A ballad is a narrative song form that tells a story in simple, singable stanzas, traditionally using quatrains in ballad meter (alternating lines of iambic tetrameter and trimeter with an ABCB rhyme scheme). Ballads typically recount dramatic events—love, betrayal, tragedy, murder, the supernatural—or notable historical incidents.
Early ballads were often sung unaccompanied or with minimal accompaniment, carried by memorable, modal melodies and refrains that aided oral transmission. Over time, the term also came to describe slow, sentimental popular songs in the 20th century, but the core of the genre remains the storytelling focus and strophic, easily learned structure.
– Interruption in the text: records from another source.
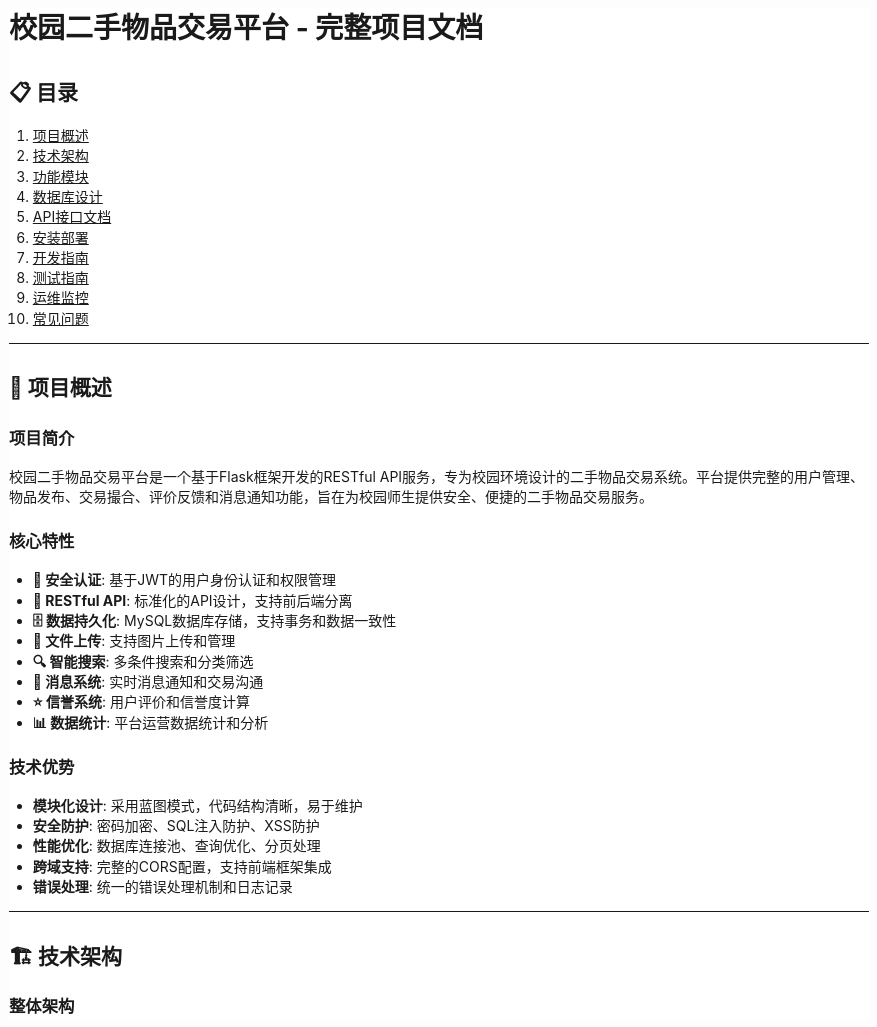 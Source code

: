 # 校园二手物品交易平台 - 完整项目文档

## 📋 目录

1. [项目概述](#项目概述)
2. [技术架构](#技术架构)
3. [功能模块](#功能模块)
4. [数据库设计](#数据库设计)
5. [API接口文档](#api接口文档)
6. [安装部署](#安装部署)
7. [开发指南](#开发指南)
8. [测试指南](#测试指南)
9. [运维监控](#运维监控)
10. [常见问题](#常见问题)

---

## 📖 项目概述

### 项目简介

校园二手物品交易平台是一个基于Flask框架开发的RESTful API服务，专为校园环境设计的二手物品交易系统。平台提供完整的用户管理、物品发布、交易撮合、评价反馈和消息通知功能，旨在为校园师生提供安全、便捷的二手物品交易服务。

### 核心特性

- **🔐 安全认证**: 基于JWT的用户身份认证和权限管理
- **📱 RESTful API**: 标准化的API设计，支持前后端分离
- **🗄️ 数据持久化**: MySQL数据库存储，支持事务和数据一致性
- **📸 文件上传**: 支持图片上传和管理
- **🔍 智能搜索**: 多条件搜索和分类筛选
- **💬 消息系统**: 实时消息通知和交易沟通
- **⭐ 信誉系统**: 用户评价和信誉度计算
- **📊 数据统计**: 平台运营数据统计和分析

### 技术优势

- **模块化设计**: 采用蓝图模式，代码结构清晰，易于维护
- **安全防护**: 密码加密、SQL注入防护、XSS防护
- **性能优化**: 数据库连接池、查询优化、分页处理
- **跨域支持**: 完整的CORS配置，支持前端框架集成
- **错误处理**: 统一的错误处理机制和日志记录

---

## 🏗️ 技术架构

### 整体架构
Ballads are central to the English- and Scots-language folk traditions, migrated to North America where they flourished in Appalachian singing, and continue to be performed, adapted, and reinterpreted in contemporary folk and roots scenes.
Ballads arose in late medieval Europe, especially in England and Scotland, as narrative songs disseminated orally by minstrels and community singers. Their use of ballad meter, refrains, and incremental repetition made them durable in oral tradition, while modal melodies (often Dorian or Mixolydian) aided memorability.
With the spread of cheap print, “broadside ballads” circulated widely in towns and markets, fixing fluid oral texts into printed form. This era expanded subject matter—from romances and crimes to topical news—while preserving the strophic, narrative core.
Ballads crossed to North America with British and Irish settlers, taking deep root in the Appalachian region. There they persisted with conservative melodies and variants, yielding distinctive American versions of British ballads as well as newly composed local narratives.
Francis James Child’s late-19th-century compilation of English and Scottish Popular Ballads and subsequent field collecting by scholars and folklorists canonized hundreds of texts and tunes. The mid-20th-century folk revival brought these ballads to concert stages and recordings, shaping modern folk performance practice.
In the 20th century, “ballad” also came to describe slow, emotive popular songs, distinct from (but inspired by) the narrative folk form. Meanwhile, traditional ballads continued in folk clubs and festivals, influencing singer-songwriters, folk rock, country storytelling, and modern roots music.